According to this logic, parents should maintain healthy relationships and continue the healthy structures they’ve (hopefully) built with their kids prior to the divorce, such as bedtime routines and other practices kids rely on, like predictability, residential stability and minimal exposure to conflict. When done successfully, children can thrive.
“It’s in the best interest of the child to have positive relationships with both parents,” Leslie Silva, a family and matrimonial lawyer, says. And that understanding seems to be widely coming into practice for families experiencing divorce. “For the most part, we are seeing a trend where folks are saying, ‘I’m prepared to co-parent, I want to co-parent positively, and I want what’s best for my child.’”
That doesn’t mean that divorce isn’t tough on kids. Just like divorce can create a negative experience (as can an unhealthy marriage) so can co-parenting, if it isn’t done right. “Negative co-parenting behaviors have been shown to be harmful to children’s development,” writes researcher Catherine K. Buckley. Children who are at risk for high levels of ongoing parental conflict will likely have various emotional and behavioral problems. In one of her final interviews prior to her death, Ahron clarified to Slate magazine, “I would never want to minimize how difficult it is for children to go through (the) transition (of divorce), but it doesn’t mean they are damaged.”
Recent research shows that divorce does not necessarily cause behavior problems in children, nor does it manifest adjustment issues in academic performance, self-esteem, expression of emotions, well-being and social relations. Those impacts, cited in the 2017 research paper Children of Divorce, are correlated to the other circumstances divorce can expose family members to, such as changes in routine, emotional dysregulation and high conflict.
Research published in the Journal of Marriage and the Family found behavioral problems were not limited to children of divorce; high levels of conflict in those who stay together can be just as damaging. Researchers Donna Ruane Morrison and Mary Jo Coiro concluded that “separation and divorce are associated with increases in behavior problems in children, regardless of the level of conflict between parents. However, in marriages that do not break up, high levels of marital conflict are associated with even greater increases in children’s behavior problems.” Reasonably then, ending high-conflict marriages can have positive effects.

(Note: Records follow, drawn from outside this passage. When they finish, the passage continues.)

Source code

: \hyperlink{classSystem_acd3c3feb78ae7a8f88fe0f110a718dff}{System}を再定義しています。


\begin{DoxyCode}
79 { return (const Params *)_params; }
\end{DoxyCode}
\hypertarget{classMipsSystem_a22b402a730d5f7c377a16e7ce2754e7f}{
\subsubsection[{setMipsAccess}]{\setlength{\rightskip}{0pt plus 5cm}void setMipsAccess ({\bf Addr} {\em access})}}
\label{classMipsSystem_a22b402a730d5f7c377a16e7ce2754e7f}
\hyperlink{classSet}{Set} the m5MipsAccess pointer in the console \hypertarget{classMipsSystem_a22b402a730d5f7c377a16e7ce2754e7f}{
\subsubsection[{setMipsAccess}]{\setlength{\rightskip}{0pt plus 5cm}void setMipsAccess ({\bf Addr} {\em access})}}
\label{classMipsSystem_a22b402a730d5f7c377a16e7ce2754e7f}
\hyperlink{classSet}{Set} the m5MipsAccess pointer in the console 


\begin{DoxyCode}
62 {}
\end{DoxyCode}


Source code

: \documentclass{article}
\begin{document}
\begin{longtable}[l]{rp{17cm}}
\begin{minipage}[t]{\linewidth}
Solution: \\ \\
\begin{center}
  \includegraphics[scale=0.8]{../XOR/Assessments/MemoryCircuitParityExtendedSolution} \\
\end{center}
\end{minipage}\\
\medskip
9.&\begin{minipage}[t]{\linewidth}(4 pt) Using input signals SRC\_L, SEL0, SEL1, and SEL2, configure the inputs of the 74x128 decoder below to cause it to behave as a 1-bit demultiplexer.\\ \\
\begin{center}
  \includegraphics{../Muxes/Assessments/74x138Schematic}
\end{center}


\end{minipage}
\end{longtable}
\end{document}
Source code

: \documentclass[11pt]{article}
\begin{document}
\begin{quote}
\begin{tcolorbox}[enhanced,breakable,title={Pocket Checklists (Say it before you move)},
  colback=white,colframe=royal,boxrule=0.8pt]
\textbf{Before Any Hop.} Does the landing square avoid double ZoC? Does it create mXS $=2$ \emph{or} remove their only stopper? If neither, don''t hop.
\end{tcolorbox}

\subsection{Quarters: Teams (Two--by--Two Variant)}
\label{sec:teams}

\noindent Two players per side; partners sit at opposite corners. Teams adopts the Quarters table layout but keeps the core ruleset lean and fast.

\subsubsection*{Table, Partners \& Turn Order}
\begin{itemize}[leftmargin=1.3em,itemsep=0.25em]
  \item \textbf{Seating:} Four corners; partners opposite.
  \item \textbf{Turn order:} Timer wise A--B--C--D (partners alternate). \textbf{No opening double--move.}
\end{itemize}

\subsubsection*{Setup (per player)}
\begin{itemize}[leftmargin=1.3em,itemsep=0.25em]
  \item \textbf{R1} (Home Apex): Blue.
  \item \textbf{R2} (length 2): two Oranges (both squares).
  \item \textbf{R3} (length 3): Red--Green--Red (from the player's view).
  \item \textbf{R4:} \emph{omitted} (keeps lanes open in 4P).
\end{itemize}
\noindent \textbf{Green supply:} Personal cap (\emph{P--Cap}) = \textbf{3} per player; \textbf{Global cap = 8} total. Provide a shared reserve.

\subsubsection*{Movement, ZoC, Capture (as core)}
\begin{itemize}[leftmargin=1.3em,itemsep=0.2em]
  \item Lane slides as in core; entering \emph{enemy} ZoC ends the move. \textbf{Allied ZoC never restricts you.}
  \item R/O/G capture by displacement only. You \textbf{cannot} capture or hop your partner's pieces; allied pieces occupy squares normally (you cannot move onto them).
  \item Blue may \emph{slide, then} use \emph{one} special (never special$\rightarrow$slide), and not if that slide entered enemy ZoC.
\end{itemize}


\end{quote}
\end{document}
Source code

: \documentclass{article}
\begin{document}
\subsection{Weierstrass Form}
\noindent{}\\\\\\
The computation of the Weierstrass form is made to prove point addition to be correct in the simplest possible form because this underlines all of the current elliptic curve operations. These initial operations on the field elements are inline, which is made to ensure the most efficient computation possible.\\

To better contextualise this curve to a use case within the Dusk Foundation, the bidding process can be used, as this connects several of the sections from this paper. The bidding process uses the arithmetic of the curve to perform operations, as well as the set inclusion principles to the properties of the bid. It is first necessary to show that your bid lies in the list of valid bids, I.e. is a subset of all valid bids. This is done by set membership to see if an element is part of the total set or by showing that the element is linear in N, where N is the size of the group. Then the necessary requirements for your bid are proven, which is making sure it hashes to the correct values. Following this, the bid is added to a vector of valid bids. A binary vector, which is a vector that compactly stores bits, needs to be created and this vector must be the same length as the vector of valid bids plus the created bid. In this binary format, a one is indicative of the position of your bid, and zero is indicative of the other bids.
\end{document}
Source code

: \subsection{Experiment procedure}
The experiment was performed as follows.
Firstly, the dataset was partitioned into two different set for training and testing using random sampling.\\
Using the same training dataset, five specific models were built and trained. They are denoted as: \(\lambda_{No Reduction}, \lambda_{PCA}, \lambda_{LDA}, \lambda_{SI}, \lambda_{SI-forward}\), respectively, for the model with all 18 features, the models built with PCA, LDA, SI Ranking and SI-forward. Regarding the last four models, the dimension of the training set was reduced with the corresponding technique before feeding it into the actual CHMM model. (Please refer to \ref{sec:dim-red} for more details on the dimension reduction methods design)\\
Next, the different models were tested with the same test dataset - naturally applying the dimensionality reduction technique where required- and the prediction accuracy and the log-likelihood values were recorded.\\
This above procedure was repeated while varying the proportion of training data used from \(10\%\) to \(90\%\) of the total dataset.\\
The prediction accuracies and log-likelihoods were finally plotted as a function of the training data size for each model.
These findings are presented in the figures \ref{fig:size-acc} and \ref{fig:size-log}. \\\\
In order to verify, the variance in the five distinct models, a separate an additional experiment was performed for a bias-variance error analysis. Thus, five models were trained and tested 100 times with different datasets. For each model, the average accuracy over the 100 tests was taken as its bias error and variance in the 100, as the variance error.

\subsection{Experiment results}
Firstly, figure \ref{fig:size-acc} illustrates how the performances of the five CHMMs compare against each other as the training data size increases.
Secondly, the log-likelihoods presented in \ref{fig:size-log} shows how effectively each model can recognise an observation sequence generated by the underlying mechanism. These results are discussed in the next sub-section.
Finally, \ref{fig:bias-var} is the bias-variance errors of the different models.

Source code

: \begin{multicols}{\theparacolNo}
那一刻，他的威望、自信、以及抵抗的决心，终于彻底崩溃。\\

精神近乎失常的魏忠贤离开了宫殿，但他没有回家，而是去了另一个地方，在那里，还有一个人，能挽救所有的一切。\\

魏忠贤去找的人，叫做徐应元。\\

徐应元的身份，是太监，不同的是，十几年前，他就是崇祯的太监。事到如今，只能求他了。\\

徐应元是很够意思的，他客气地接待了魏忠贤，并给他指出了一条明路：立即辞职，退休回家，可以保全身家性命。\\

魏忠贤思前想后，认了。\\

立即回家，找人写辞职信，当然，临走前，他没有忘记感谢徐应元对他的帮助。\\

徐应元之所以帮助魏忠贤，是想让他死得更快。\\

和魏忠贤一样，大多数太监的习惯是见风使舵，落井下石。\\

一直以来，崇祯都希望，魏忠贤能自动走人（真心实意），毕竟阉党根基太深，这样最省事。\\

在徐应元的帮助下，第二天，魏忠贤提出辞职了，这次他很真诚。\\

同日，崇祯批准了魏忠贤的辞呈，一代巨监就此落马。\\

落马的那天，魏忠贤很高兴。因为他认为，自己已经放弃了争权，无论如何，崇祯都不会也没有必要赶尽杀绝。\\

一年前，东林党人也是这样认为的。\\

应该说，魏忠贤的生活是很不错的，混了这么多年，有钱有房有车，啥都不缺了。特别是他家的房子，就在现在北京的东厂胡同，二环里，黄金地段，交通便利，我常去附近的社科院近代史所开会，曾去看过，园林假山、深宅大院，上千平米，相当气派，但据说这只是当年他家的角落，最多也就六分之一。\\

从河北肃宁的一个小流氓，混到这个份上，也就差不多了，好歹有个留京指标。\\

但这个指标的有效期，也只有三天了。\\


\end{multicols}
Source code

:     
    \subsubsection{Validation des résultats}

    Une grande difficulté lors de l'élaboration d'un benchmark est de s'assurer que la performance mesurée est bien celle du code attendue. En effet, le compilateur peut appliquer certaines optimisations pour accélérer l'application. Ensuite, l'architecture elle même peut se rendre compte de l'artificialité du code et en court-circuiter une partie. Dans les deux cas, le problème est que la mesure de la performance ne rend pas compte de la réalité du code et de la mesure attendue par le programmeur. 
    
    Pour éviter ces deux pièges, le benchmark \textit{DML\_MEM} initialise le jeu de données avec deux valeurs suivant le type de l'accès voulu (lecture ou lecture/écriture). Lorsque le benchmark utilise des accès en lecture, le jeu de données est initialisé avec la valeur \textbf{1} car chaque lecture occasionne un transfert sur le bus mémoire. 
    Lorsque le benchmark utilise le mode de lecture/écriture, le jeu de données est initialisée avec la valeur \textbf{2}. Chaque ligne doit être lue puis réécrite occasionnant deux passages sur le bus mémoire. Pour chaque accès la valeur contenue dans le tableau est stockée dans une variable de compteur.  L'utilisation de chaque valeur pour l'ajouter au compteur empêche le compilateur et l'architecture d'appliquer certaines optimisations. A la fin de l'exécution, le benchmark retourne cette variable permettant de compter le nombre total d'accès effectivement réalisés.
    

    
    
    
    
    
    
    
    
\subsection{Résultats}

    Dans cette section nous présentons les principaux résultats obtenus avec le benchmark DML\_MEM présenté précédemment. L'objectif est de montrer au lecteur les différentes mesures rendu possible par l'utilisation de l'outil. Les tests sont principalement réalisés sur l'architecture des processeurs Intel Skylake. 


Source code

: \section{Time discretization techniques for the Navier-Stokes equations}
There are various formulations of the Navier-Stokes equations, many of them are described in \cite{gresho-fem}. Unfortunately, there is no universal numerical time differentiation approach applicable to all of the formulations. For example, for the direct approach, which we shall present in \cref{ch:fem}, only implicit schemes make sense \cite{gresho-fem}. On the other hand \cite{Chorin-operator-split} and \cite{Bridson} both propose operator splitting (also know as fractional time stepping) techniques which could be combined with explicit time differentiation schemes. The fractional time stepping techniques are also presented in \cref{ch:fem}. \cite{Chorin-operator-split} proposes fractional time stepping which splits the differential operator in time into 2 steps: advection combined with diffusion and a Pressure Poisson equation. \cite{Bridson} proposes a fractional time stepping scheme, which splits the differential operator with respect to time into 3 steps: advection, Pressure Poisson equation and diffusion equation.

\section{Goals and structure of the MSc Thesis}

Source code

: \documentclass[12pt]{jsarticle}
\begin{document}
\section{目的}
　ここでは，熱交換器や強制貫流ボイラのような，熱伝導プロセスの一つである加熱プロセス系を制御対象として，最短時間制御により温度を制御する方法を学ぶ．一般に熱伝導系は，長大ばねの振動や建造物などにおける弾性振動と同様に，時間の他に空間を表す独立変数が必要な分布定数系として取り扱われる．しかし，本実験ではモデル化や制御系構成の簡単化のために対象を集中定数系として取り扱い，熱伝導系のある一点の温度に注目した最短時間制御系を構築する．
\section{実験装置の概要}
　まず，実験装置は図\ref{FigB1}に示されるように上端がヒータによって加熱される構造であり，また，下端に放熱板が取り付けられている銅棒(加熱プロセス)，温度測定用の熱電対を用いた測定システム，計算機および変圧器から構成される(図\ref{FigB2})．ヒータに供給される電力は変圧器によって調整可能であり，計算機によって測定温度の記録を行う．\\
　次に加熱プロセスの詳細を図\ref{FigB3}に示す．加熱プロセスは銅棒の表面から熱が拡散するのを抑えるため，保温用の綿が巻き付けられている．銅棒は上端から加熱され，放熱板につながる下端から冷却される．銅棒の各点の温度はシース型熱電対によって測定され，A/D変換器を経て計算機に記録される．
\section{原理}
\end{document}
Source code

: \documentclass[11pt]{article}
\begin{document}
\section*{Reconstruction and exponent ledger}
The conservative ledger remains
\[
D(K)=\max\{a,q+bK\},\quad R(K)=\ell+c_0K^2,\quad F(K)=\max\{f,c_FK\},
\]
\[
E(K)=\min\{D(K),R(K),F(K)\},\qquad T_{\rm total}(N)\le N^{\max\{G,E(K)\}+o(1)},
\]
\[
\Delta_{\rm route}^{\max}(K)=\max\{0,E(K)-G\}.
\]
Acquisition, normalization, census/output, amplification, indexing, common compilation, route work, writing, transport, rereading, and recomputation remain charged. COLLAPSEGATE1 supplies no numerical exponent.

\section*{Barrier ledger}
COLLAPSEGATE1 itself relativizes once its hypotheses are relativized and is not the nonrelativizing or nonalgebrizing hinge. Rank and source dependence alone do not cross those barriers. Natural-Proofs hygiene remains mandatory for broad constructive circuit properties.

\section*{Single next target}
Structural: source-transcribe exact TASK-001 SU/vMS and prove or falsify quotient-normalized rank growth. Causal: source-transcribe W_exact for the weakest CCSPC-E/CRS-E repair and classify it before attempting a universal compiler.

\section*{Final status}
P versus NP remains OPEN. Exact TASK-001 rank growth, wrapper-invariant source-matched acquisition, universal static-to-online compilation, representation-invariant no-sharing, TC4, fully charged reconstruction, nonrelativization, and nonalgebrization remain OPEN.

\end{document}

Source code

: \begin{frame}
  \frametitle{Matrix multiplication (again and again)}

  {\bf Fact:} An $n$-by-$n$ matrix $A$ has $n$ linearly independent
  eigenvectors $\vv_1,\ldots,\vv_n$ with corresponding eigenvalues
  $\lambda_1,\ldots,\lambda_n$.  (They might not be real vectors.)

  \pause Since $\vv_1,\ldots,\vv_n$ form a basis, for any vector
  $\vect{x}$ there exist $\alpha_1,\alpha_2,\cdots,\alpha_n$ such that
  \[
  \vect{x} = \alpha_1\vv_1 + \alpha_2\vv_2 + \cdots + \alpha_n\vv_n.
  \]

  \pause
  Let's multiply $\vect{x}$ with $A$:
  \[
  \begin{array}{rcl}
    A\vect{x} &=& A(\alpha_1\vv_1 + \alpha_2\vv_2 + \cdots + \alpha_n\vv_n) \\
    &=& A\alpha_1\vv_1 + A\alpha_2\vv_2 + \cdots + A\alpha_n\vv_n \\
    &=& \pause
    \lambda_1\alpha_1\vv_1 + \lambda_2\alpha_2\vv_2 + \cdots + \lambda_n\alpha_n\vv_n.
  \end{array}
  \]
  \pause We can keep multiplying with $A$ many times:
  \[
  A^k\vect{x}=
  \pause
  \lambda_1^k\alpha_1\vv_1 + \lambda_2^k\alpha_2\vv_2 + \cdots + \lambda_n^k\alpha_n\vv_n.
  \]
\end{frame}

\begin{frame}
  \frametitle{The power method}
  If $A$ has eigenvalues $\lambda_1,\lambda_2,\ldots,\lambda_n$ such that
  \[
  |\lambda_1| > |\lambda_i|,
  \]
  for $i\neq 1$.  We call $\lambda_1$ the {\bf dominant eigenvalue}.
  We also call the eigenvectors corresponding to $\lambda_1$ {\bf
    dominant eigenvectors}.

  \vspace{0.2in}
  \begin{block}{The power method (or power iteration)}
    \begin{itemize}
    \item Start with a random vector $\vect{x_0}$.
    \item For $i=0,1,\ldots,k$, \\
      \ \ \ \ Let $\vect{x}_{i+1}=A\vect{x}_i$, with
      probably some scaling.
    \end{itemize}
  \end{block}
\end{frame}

“I was relieved, to be completely honest, when my mom finally broke the news to us,” Asia Bown, a 23-year-old writer in Salt Lake City, says. Bown was 13 when her parent’s decision to divorce was delivered. “She reinforced (to us kids) that the divorce was absolutely not our fault and had nothing to do with us, which in my mind was obvious. Even though I was 13, I knew not to feel responsible.”
In the cases where parental divorce provides relief to the family, it makes sense to consider divorce a solution, rather than a threat to interpersonal adjustment. Researcher Paul Amato found the overall psychological health of adults with and without divorced parents overlapped 90 percent. In other words, 10 percent of adults with divorced parents demonstrated negative impacts and poor mental health.
And 42 percent of children whose parents divorced and who are now adults surpassed the average psychological health of adults with married parents.
Divorce served as a solution in my life, rather than shattering the ideals of a happy marriage. I never fantasized about a “Parent Trap” triangulation plot, but the same can’t be said for children who are caught in the middle of conflict and a custody battle. There is the dividing of time (“whose house are you at this holiday?”), the duffle bag that gets shuffled around on weekends, and, well, the witness to an end of something that wasn’t supposed to end. But the split decision, which seemed to threaten an egregious impact may only be just that: a split moment of distress in time. More so than the sustaining of a marriage or the decision to divorce, the greatest threat to a child’s well-being is what the relationships around them show them.